The EOQ formula is: EOQ = sqrt((2DS)/H)

Where: D = Demand per year = 2.6 million breads S = Ordering cost per order = Rs 5,000 H = Holding cost per unit per year = 2% of Rs 50 = Rs 1

However, we don't know how much wheat is required to produce one bread. Let's assume it's 'x' kg. Therefore, the demand in kg of wheat is 2.6 million * x.

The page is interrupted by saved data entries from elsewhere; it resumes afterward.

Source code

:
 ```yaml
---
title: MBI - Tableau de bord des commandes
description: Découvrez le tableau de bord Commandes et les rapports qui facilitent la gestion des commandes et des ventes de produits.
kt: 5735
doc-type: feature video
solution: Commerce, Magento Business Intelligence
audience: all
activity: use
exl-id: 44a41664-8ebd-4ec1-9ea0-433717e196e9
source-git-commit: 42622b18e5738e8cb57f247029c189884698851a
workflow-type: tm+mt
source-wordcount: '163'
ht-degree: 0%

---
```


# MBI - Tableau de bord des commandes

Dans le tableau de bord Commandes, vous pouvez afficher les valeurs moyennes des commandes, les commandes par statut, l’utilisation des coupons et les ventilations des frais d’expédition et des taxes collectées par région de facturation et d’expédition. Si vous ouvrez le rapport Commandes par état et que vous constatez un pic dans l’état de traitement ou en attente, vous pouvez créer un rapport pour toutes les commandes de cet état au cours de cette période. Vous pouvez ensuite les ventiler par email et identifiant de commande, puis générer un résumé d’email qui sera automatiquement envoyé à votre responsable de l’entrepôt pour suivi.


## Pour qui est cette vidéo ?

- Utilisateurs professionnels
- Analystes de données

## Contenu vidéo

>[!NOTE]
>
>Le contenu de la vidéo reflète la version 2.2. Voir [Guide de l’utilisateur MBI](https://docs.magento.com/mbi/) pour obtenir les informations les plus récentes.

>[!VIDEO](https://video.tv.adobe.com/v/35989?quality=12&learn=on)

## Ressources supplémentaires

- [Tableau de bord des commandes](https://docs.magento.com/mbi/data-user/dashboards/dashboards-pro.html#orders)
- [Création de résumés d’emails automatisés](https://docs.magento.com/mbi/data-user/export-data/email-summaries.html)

So, the EOQ = sqrt((2 * 2.6 million * x * Rs 5,000) / Rs 1)

b. Total Inventory Costs:

Total Inventory Costs = Ordering Costs + Holding Costs

Ordering Costs = (D/EOQ) * S Holding Costs = (EOQ/2) * H

Substitute the values and calculate.

c. Reorder Level:

Reorder Level = Demand during lead time + Safety Stock

Demand during lead time = (Demand per year / 52 weeks) * Lead time in weeks Safety Stock = 200,000 kg

Substitute the values and calculate.

d. Quantity Discount:

If TB places 4 orders in a year, the order size would be (2.6 million * x) / 4. If this order size is greater than or equal to the EOQ calculated in part a, and the total cost with the discount is less than the total inventory cost calculated in part b, then TB should accept the offer. Otherwise, it should not.